Before celebrating the April 8 ouster of chief Ron Johnson, consider the options for J.C. Penney (JCP) at this point. In firing the man who created Apple’s (AAPL) stores, JCP’s board is finally admitting that Johnson’s magic isn’t transferable. Building an experience around a high-margin tech brand with a cult-like following isn’t the same as selling mom jeans. We now know that. Ditching all those beloved coupons in favor of everyday low prices? Dumb idea.

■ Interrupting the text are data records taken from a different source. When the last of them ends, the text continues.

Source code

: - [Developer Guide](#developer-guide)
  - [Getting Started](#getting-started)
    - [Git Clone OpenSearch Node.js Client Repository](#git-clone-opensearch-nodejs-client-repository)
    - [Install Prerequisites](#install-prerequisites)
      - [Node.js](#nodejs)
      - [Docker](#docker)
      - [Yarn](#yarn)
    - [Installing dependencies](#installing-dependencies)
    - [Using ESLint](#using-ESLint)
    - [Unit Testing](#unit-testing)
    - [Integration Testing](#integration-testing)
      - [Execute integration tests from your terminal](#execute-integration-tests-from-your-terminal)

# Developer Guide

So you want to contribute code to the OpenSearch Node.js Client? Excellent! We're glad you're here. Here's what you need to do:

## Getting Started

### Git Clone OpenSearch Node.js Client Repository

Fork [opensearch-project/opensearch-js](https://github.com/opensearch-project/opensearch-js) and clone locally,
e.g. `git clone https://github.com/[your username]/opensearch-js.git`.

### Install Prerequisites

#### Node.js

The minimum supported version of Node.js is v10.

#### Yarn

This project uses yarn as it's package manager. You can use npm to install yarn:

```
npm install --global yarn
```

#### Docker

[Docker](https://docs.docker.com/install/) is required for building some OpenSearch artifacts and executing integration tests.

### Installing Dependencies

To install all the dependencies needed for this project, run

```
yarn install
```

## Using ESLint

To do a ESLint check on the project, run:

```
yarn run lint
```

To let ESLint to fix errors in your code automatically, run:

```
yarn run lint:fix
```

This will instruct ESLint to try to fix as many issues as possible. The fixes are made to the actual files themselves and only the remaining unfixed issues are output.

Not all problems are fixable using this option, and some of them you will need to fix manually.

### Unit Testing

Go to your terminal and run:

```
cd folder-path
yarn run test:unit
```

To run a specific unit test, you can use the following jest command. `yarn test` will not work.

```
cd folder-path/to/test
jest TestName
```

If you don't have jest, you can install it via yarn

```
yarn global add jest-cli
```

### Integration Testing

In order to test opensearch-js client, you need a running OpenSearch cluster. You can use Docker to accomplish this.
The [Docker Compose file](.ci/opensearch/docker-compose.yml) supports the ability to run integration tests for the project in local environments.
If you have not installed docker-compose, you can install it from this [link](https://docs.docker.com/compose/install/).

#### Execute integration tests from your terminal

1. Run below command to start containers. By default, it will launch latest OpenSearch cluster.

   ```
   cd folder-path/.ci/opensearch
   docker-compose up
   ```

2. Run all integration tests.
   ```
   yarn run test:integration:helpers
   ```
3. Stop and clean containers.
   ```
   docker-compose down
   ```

But bringing back Myron “Mike” Ullman III, the man who ran JCP until late 2011, isn’t exactly thinking outside the box. He is, after all, the guy Johnson replaced. And Ullman himself had reached out to Johnson a few years earlier to gauge the then-retailing star’s interest in the job. The once and future Penney chief also bought into the notion that the same emphasis on shopping experience—rather than price—that Johnson had brought to Apple and Target (TGT) would help the mid-market retailer gain a younger and more loyal audience. While Johnson’s moves to create “stores within a store” with brands such as Michael Graves and Joe Fresh could prove smart in the long run, the former Apple wunderkind certainly seemed to lose sight of the here and now.
The problem isn’t just that Johnson did too much too soon. The bigger issue is that J.C. Penney shoppers aren’t craving a new shopping experience. They already have access to the retail-fair atmosphere he was trying to create within the retailer’s existing mall stores. It’s called the Internet. From there, customers can browse all the cool fashions they want. They don’t need to get in a car and drive to a big-box retailer on the off chance they’ll discover something delightful. The only thing that will compel them to drive to a J.C. Penney is convenience—or a great sale.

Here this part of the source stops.